▸ **To do**
Starting at the line that contains "1. LETTER L." and ending at the line that contains "1. LETTER LV.", the lines below are to be given again exactly, with nothing added.

▸ **Items listed in a dataset**
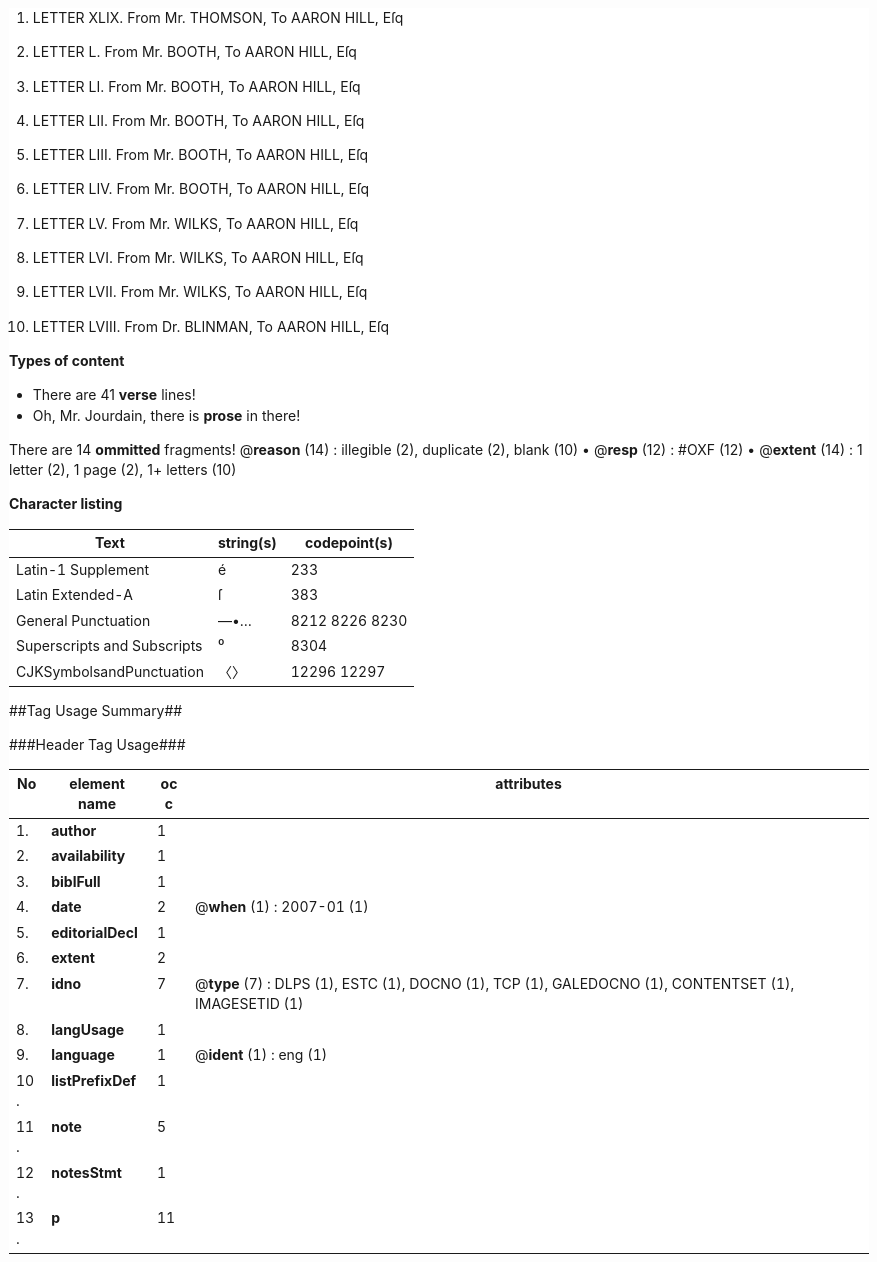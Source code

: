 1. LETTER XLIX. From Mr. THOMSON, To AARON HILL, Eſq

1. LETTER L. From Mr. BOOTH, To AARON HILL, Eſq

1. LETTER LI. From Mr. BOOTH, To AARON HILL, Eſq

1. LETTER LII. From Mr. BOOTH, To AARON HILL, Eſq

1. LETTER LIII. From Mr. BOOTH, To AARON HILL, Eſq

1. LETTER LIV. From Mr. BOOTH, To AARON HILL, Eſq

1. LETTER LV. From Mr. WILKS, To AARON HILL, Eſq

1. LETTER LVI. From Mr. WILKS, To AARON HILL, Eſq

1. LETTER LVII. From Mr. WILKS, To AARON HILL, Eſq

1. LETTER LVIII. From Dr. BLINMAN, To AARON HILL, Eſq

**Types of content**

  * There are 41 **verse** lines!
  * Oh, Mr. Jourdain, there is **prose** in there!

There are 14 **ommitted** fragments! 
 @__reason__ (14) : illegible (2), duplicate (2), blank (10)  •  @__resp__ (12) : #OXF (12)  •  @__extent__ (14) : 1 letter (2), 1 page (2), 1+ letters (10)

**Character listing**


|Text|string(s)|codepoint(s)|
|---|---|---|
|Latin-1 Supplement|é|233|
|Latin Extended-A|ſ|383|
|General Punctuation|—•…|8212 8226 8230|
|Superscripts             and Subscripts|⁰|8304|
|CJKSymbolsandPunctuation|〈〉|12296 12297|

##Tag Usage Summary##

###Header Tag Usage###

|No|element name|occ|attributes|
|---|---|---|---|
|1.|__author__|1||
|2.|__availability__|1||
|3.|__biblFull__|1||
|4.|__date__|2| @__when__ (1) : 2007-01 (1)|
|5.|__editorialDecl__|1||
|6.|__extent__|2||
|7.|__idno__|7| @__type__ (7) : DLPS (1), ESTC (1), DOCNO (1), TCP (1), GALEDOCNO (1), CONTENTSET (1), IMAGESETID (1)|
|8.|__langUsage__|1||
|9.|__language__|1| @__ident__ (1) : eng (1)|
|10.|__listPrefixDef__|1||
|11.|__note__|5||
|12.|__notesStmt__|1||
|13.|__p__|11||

▸ **Output of the exercise**
1. LETTER L. From Mr. BOOTH, To AARON HILL, Eſq

1. LETTER LI. From Mr. BOOTH, To AARON HILL, Eſq

1. LETTER LII. From Mr. BOOTH, To AARON HILL, Eſq

1. LETTER LIII. From Mr. BOOTH, To AARON HILL, Eſq

1. LETTER LIV. From Mr. BOOTH, To AARON HILL, Eſq

1. LETTER LV. From Mr. WILKS, To AARON HILL, Eſq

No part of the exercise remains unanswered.